● Exercise instructions
Exact repetition of a range: find the line containing "- Fence（围墙、栅栏）" and the line containing "So in this repo, I" in the material below, then repeat both and all lines between them, leaving pictures out.

_ _ _ _ _ _ _

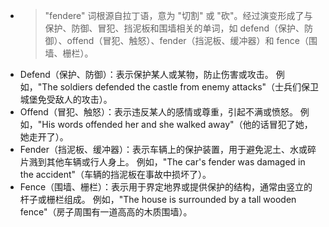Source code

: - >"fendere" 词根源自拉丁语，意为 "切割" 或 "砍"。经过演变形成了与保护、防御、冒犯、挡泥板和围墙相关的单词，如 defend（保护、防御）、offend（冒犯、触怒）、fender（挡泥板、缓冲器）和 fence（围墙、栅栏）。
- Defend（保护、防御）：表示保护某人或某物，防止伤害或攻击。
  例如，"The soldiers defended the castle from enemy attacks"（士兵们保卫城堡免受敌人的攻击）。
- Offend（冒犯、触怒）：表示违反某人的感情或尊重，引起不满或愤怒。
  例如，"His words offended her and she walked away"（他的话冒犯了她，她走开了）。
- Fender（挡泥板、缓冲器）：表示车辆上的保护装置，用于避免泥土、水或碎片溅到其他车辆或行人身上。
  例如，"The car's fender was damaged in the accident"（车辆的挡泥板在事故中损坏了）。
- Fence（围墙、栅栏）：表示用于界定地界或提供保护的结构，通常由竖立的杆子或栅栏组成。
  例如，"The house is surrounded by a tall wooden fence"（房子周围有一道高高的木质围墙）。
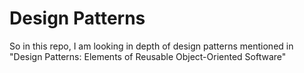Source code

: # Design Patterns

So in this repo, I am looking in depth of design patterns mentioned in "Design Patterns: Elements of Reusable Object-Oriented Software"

_ _ _ _ _ _ _

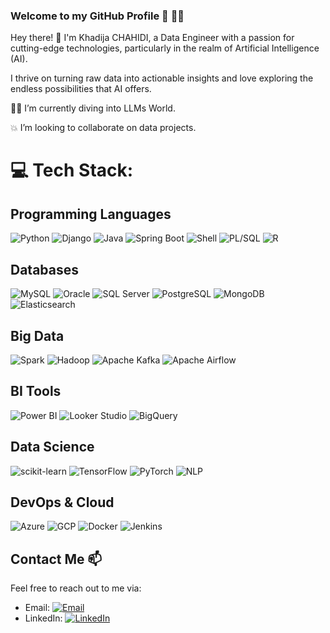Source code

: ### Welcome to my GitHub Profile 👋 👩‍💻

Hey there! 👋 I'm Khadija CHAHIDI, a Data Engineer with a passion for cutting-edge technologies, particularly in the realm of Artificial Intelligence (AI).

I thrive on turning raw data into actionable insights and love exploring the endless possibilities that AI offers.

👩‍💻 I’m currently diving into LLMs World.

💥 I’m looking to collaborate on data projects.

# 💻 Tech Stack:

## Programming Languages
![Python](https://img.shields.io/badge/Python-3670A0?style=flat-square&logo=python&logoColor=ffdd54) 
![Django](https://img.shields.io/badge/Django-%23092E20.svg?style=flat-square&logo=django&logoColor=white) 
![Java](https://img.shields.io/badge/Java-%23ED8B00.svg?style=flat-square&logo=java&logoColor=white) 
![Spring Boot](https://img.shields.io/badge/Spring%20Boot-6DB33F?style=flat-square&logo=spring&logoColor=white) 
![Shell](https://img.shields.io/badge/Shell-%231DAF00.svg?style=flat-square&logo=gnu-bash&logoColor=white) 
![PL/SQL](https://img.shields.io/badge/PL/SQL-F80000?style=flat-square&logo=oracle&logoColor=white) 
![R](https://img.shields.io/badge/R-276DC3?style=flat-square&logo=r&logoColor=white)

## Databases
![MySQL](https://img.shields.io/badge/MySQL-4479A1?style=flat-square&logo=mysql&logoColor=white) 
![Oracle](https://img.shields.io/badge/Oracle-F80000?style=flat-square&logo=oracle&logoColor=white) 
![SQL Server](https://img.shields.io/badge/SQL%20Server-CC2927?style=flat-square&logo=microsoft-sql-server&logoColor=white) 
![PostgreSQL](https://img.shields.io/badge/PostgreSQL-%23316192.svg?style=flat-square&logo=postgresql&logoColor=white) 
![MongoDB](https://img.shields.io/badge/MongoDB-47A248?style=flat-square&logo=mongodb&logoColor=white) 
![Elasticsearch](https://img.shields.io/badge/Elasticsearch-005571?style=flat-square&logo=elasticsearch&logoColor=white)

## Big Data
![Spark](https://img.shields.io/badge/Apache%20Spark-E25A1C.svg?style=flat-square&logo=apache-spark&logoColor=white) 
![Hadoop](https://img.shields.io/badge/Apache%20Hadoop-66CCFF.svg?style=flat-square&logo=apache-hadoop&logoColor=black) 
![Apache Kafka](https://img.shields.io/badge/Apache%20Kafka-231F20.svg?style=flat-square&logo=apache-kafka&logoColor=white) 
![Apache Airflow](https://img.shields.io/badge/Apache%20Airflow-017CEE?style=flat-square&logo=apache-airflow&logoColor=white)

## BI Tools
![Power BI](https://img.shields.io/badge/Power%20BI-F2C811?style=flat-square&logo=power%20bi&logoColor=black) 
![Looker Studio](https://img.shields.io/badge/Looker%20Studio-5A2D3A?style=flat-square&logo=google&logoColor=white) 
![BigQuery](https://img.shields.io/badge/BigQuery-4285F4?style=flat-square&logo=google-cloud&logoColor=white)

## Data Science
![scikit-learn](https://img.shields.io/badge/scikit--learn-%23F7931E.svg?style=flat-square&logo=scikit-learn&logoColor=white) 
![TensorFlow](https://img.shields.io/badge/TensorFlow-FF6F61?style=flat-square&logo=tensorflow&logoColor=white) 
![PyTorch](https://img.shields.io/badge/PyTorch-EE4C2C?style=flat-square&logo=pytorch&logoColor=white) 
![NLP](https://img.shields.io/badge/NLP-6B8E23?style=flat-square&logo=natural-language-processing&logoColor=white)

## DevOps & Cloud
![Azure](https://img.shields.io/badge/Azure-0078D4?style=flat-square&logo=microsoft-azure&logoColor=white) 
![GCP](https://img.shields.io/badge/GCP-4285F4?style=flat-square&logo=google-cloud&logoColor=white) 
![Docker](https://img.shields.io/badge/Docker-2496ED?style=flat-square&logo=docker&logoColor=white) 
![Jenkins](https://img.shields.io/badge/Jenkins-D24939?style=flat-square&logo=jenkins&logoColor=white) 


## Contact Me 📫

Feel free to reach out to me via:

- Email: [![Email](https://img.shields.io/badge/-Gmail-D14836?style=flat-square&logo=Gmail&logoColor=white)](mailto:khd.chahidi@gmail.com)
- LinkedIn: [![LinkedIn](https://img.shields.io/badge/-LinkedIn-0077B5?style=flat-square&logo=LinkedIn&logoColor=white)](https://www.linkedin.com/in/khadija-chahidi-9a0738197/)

_ _ _ _ _ _ _

● Solution for this exercise
- Fence（围墙、栅栏）：表示用于界定地界或提供保护的结构，通常由竖立的杆子或栅栏组成。
  例如，"The house is surrounded by a tall wooden fence"（房子周围有一道高高的木质围墙）。
Source code

: # Design Patterns

So in this repo, I am looking in depth of design patterns mentioned in "Design Patterns: Elements of Reusable Object-Oriented Software"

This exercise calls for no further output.